JNS BLOG EDITORIAL, FROM THE HEART: Julian "Funny Mo" Anderson Is Certified As An Adult In Nizzel George Shooting, JNS Blog Readers Knew His Name MONTHS Ago, What Is The Lesson Here? And How Do We Get To Urban Utopia When The Path Leads Through An Urban Jungle?

Creative stock photo, information wants to be unchained and run free, blog post by John Hoff

A press release was sent out today by the Hennepin County Attorney's Office, announcing the alleged "second shooter" in the murder of Nizzel George had been certified as an adult and his name is Julian Kijuan Lamar Anderson.

Readers of Johnny Northside had the name "Julian Anderson" in a "JNS BLOG SUPER EXCLUSIVE" back on July 6, click here. In fact, this blog went further and found out information about the individuals who appear to be his parents, click here and here and also here. This blog speculated, not without some basis, about a connection between the street name "Mo" and gang involvement, click here. We even located what appears to be video of "Funny Mo" fighting in the street, click here.

Now certified as an adult, Anderson's name is visible on the jail roster, which lists his address as 2609 Colfax Ave. N. Of course, this blog already published THAT information and went so far as to report all the "calls for service" at that address, click here.

What Is The Lesson, Here? Social Media Can Move Mountains

Try as I might...



...I can't find any new information today that wasn't printed on this blog MONTHS ago, except for Julian Anderson's two middle names. But in light of "at long last" official confirmation this blog was right all along, even though no other media was willing to publish the name (until today) I feel the need to say SOMETHING. And perhaps it's this.

This blog does its level best to bring readers useful information not found elsewhere on the internet. However, every one of these stories depended on behind-the-scenes sources who kicked hot information my way. In fact, every day is a struggle just to move valuable information from my email inbox, cell phone and in-person conversations into blog stories. I simply can't keep up with all the good info.

I'm writing this from a bar in a small town, with the laptop I purchased years ago. No editor, no news room, no towering antennae to make television broadcasts. And yet through the use of Blogspot, YouTube and Google document storage, this blog can stand toe-to-toe with the major media and eat their lunch. Other than a lot of formal education, this blogger has no special resources to do what I do. I like to think there's a unique "secret recipe" here at Johnny Northside that makes this blog hot, but the fact is anybody can do what I do.

Well, any decent writer, I should say.

Don Allen of IBNN can't do what I do. Terry Yzaguirre of the Mpls Mirror can't even do what Don Allen can do, and that's just sad, when Don Allen has more English major skills than somebody else. But most people who were placed in Honors Level rather than remedial level English classes in high school can do what I do. Not that I know the educational history of those two and whether they actually have high school diplomas.

How To Get To Urban Utopia 

Where was I? Oh yes. I'm in a quandary, here.

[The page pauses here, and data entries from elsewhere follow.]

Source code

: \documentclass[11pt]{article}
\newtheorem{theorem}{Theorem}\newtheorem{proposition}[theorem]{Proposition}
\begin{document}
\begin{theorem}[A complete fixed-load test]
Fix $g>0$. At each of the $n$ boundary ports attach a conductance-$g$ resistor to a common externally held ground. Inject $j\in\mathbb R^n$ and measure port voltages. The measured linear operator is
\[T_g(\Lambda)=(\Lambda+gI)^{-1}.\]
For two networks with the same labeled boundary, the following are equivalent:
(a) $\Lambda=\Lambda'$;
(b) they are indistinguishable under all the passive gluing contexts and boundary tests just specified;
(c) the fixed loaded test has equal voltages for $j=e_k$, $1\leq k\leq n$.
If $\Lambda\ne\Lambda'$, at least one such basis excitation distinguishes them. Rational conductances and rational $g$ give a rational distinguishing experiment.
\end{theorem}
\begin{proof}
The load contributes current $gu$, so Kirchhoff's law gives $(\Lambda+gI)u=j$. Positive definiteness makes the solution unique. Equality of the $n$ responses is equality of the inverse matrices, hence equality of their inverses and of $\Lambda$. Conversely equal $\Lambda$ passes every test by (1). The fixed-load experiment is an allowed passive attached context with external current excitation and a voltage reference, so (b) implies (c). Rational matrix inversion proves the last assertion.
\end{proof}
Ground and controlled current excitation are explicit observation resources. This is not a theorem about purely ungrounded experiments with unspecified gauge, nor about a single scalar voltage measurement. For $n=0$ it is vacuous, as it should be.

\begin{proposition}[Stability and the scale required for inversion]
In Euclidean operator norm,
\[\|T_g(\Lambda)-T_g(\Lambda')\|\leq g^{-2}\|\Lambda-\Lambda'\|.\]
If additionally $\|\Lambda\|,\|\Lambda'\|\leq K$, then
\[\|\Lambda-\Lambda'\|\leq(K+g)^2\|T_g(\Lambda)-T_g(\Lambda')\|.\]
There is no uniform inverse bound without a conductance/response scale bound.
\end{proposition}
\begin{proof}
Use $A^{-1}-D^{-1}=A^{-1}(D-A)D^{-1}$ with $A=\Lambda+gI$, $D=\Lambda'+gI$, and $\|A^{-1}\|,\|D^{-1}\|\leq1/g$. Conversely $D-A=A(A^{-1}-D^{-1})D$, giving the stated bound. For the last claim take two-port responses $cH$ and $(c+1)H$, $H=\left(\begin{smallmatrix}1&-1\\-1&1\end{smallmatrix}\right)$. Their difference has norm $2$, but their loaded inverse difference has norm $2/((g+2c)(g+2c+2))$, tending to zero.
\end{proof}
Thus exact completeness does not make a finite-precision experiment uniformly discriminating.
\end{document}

I find myself in a quandary because I want my neighborhood to revitalize, to move upward away from crime and disorder toward tulips, wine and cheese and renovated Victorian era homes. And yet so much of what I write about is crime and disorder. And to some extent, what I write becomes the image of my neighborhood.

I write about crime because journalists are taught "if it bleeds it leads." This is not a cynical saying. It means that if little children are catching stray bullets, that kind of thing ranks higher in terms of "news values" than, for example, a unique neighborhood store just opened. Think about it. If a little child was laying in the street with a fresh bullet hole, as a human being would your attention be directed at the child or the interesting new store behind him?

Yes, young journalistic grasshopper, the main street business association might write you an angry letter to the editor. Shrug it off. If it bleeds it leads. Put the dead child on the front page. What kind of society would put the death of an innocent child higher in news coverage than a store opening? Not a democracy. No, some kind of third world country with a richy rich at the tippy top controlling the media, and impoverished proletarians dying in the street.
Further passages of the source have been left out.